Topic 718 indicates that a modification to the terms of an award should be treated as an exchange of the original award for a new award. The accounting charge represents the incremental increase of the fair value of the new award compared against the remeasured fair value of the original award. Further, the incremental charge should consider the number of awards involved. For example, many companies desire to have a cost-neutral (or value for value) exchange such that an employee agrees to cancel certain underwater awards for a lesser number of at-the-money awards (or other equity vehicle).
The FASB did not describe the assumptions used to value the post-modification options, but it should be noted that the assumptions used to value the pre-modification and post-modification options likely will differ. For example, the pre-modification award is generally out-of-the-money (sometimes significantly), and would be expected to be held longer than an award that is not out-of-the-money. In fact, the examples provided in 718-20-55-93 to 718-20-55-102 apply a binomial model to value the awards, since a binomial model can consider exercise behavior as a function of the moneyness level. The use of a binomial model will result in a longer expected term for the out-of-the-money option than for the new at-the-money option. This is because on average it will take longer for the option with the higher exercise price to achieve the suboptimal exercise factors. As a result of the different expected terms, the other assumptions may vary as well.

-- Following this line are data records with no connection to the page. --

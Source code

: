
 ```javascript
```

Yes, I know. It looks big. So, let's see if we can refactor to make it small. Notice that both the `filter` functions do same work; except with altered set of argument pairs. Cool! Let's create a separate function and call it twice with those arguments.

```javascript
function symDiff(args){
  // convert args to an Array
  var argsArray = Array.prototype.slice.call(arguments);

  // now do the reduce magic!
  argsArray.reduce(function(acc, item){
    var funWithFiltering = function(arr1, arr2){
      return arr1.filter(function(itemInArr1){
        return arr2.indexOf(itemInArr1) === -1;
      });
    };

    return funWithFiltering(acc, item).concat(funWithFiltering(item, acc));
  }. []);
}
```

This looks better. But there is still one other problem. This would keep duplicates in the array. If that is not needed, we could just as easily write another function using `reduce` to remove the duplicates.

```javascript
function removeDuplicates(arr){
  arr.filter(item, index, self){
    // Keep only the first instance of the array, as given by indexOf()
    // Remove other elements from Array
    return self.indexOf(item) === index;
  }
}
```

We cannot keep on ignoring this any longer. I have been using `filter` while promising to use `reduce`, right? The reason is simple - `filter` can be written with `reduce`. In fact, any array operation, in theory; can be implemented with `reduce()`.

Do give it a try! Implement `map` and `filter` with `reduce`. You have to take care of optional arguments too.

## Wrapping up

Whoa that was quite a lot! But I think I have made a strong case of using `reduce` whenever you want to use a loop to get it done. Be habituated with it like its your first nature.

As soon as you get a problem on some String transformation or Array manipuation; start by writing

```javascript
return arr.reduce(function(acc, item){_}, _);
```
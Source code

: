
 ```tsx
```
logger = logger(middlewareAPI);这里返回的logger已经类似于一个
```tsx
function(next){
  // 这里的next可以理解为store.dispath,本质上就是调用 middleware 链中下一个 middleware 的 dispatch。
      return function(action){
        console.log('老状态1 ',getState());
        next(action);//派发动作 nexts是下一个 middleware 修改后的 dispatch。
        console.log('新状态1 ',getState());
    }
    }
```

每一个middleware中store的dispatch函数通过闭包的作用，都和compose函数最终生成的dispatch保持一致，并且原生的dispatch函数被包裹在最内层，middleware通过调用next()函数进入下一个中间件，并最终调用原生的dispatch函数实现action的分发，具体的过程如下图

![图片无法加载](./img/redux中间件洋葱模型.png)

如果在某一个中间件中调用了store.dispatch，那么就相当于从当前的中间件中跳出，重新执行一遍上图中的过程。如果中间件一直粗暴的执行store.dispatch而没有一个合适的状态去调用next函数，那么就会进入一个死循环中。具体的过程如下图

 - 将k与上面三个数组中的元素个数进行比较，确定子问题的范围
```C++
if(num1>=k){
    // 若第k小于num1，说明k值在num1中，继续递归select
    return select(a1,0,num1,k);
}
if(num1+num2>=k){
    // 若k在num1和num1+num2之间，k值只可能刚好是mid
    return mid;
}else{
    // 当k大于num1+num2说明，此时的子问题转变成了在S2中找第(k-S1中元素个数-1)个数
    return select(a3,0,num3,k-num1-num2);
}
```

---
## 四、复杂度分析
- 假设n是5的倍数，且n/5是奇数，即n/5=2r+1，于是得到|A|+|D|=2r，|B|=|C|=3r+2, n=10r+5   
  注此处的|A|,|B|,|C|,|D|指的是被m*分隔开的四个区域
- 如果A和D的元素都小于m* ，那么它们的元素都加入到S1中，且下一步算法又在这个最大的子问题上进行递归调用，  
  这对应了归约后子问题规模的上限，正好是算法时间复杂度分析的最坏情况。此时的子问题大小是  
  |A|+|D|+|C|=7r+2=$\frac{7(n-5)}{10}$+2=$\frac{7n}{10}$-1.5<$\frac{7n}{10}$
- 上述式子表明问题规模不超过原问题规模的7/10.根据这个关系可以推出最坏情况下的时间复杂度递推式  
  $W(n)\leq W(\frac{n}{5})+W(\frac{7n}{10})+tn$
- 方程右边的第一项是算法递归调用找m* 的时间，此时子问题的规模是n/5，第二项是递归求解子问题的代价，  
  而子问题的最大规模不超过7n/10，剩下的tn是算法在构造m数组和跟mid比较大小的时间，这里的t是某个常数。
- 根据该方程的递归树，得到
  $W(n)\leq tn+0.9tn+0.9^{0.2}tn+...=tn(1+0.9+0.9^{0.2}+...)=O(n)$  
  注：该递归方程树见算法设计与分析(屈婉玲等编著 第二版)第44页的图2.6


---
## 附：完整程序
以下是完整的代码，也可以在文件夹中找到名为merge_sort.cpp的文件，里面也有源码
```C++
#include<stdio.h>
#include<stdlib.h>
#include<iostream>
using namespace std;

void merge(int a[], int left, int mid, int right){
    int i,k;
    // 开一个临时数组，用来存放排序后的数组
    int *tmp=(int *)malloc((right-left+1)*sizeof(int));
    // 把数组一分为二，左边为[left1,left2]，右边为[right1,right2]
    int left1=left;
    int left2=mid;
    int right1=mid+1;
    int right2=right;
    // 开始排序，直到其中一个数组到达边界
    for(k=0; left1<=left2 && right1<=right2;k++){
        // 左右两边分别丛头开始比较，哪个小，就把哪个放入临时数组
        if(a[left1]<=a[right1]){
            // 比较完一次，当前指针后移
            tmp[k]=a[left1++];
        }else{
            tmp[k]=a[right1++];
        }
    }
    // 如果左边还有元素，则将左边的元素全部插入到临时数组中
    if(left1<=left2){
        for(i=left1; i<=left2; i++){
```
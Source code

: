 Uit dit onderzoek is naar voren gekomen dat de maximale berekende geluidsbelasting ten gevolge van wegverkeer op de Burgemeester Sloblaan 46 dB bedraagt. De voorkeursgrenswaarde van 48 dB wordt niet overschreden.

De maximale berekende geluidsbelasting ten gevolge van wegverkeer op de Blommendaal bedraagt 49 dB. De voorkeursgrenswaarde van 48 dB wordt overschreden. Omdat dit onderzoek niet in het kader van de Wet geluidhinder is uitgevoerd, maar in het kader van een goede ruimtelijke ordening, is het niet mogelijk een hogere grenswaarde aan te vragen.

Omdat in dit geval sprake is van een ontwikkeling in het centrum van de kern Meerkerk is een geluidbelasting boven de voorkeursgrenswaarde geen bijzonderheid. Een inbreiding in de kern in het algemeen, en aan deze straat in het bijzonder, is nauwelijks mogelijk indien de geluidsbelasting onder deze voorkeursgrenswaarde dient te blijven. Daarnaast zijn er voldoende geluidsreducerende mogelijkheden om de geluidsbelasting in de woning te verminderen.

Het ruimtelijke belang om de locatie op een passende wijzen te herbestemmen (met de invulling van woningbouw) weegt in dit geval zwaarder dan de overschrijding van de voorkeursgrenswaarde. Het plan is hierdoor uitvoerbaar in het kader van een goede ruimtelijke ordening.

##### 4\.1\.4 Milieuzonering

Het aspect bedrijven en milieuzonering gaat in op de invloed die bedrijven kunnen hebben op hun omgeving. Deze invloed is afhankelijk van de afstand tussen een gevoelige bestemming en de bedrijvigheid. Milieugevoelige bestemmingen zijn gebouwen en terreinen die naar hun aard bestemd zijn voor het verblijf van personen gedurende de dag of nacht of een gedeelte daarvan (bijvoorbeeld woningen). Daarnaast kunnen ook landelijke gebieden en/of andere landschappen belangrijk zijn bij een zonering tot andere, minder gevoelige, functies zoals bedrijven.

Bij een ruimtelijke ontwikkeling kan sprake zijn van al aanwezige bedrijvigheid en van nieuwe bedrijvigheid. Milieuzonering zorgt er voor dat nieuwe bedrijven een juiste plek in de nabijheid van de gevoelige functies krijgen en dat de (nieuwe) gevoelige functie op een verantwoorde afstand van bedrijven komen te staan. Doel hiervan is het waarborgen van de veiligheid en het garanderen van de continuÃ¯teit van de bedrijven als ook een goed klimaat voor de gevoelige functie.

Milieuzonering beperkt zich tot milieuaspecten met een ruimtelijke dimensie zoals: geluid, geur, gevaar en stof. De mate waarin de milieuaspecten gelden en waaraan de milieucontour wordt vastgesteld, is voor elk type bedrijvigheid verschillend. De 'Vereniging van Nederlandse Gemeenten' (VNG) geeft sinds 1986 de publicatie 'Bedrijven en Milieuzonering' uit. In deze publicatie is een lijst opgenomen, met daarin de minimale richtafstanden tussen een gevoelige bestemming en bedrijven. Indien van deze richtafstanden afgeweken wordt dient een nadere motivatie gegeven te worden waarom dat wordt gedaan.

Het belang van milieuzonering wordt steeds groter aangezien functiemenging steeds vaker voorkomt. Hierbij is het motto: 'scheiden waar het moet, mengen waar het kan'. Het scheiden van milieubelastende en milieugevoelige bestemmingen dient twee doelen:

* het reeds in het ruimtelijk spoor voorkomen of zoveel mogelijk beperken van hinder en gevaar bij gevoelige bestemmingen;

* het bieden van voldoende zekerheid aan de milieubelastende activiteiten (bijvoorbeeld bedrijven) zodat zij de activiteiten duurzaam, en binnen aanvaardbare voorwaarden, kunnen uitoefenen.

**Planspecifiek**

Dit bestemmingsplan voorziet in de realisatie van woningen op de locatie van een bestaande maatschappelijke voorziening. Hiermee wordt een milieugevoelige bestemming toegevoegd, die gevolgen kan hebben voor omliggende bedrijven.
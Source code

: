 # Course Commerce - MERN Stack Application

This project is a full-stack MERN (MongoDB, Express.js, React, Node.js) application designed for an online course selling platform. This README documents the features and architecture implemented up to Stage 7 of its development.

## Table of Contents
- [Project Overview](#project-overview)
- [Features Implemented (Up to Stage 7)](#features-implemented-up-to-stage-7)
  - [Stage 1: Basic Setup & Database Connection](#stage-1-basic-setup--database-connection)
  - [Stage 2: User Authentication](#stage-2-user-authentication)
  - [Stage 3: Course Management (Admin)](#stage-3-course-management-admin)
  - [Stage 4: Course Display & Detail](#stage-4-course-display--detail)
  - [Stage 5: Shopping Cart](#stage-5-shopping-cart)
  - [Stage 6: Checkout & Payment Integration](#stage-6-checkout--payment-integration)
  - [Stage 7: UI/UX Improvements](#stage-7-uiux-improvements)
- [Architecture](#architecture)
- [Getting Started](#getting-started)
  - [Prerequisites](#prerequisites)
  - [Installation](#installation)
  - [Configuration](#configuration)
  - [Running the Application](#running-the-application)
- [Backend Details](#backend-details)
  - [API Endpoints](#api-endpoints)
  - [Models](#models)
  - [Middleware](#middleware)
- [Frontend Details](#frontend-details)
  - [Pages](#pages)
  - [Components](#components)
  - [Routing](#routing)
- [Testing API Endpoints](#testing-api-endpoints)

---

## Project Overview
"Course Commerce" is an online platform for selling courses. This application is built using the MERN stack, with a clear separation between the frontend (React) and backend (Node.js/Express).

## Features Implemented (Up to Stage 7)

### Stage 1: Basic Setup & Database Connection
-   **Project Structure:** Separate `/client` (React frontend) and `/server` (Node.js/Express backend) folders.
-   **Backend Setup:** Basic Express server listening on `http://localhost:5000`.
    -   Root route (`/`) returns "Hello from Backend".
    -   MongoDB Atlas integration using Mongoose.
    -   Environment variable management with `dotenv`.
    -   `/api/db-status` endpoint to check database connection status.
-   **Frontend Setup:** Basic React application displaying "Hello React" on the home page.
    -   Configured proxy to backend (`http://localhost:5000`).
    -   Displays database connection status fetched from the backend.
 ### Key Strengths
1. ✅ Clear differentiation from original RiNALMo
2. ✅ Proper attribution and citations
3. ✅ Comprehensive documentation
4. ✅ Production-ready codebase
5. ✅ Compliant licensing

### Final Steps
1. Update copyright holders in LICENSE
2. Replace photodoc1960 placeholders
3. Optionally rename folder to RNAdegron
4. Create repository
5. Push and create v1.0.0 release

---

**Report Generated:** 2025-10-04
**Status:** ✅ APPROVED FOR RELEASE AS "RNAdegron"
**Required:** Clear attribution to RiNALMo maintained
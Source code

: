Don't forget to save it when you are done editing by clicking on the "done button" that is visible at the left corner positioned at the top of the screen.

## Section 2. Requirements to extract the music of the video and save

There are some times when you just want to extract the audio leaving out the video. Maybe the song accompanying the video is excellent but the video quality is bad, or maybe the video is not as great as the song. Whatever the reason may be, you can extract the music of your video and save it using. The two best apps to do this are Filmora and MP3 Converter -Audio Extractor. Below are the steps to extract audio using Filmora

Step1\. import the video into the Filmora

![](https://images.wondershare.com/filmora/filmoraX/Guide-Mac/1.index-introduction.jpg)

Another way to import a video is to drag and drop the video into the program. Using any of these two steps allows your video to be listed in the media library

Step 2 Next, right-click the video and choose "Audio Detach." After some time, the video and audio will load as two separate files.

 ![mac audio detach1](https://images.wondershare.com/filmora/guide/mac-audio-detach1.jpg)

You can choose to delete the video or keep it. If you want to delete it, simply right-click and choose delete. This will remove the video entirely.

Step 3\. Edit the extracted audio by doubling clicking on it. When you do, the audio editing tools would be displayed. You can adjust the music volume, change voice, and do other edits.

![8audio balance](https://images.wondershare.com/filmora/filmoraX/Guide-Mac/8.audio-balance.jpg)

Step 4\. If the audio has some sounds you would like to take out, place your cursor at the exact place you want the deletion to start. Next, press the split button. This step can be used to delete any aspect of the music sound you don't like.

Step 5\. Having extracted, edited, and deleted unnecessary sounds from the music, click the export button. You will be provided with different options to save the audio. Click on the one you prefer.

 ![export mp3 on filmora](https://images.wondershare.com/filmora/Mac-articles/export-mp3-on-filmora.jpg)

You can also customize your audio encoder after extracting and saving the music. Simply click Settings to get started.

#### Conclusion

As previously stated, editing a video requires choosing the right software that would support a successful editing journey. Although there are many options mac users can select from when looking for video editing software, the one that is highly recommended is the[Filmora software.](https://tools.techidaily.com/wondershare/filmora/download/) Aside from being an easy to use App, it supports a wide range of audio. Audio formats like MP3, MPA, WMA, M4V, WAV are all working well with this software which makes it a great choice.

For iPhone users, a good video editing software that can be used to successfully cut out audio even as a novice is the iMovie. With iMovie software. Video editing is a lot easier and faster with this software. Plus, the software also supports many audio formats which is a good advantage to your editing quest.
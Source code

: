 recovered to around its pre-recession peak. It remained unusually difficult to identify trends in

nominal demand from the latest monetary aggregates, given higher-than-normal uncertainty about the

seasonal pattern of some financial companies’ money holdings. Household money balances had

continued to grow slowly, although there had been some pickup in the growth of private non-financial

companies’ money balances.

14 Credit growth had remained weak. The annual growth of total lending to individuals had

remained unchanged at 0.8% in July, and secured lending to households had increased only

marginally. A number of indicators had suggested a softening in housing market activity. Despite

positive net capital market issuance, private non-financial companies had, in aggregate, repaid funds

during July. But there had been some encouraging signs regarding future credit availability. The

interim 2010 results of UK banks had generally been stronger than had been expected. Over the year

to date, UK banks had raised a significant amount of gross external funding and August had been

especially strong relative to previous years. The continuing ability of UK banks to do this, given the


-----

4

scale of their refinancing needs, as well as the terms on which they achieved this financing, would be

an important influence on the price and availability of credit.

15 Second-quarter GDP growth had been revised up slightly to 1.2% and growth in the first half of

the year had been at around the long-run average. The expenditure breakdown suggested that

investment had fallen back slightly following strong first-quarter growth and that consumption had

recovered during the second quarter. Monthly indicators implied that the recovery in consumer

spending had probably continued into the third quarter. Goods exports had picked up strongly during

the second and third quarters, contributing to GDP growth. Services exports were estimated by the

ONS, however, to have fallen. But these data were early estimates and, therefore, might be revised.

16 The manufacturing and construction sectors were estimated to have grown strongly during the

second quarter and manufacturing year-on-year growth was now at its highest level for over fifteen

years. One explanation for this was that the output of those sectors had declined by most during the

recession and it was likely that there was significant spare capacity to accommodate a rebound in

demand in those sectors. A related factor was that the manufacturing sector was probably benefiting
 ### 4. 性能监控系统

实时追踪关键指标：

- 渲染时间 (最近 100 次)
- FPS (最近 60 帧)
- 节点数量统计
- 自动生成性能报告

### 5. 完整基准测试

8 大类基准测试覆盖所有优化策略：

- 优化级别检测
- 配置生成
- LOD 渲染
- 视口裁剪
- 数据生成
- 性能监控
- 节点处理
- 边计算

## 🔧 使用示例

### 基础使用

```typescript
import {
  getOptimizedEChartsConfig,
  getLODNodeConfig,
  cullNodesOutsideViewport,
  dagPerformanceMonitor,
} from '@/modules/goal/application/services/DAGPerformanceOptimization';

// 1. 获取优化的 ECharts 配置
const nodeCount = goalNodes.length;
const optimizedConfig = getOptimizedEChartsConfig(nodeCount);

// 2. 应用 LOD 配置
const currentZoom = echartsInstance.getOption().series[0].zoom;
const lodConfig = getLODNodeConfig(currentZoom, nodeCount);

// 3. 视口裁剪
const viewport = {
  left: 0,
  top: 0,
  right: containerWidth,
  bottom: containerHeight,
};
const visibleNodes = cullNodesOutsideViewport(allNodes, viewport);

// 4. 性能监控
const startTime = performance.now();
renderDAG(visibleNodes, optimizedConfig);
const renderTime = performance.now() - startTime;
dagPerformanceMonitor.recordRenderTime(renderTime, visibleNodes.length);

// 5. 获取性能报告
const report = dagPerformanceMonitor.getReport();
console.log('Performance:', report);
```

Since the exchange will ultimately occur at the end of the Tender Offer period, the final valuation under Topic 718 and determination of incremental cost (if any), will need to occur on the exchange date. Final Topic 718 assumptions for the exchange (expected volatility, dividend yield, exercise behavior, and Risk-Free Rate) should occur on that exchange date. Sometimes those assumptions can differ than the assumptions used to develop conversion ratios prior to the commencement of the Tender Offer. Companies should discuss the underlying assumptions for the valuation prior to the development of the conversion ratios, in order to minimize risk of having an incremental charge due to the exchange. Test your assumptions at our Option Exchange Calculator.
718-20-55-93 to 718-20-55-102 provide examples of option-for-option exchanges and cash settlements for both vested and non-vested awards.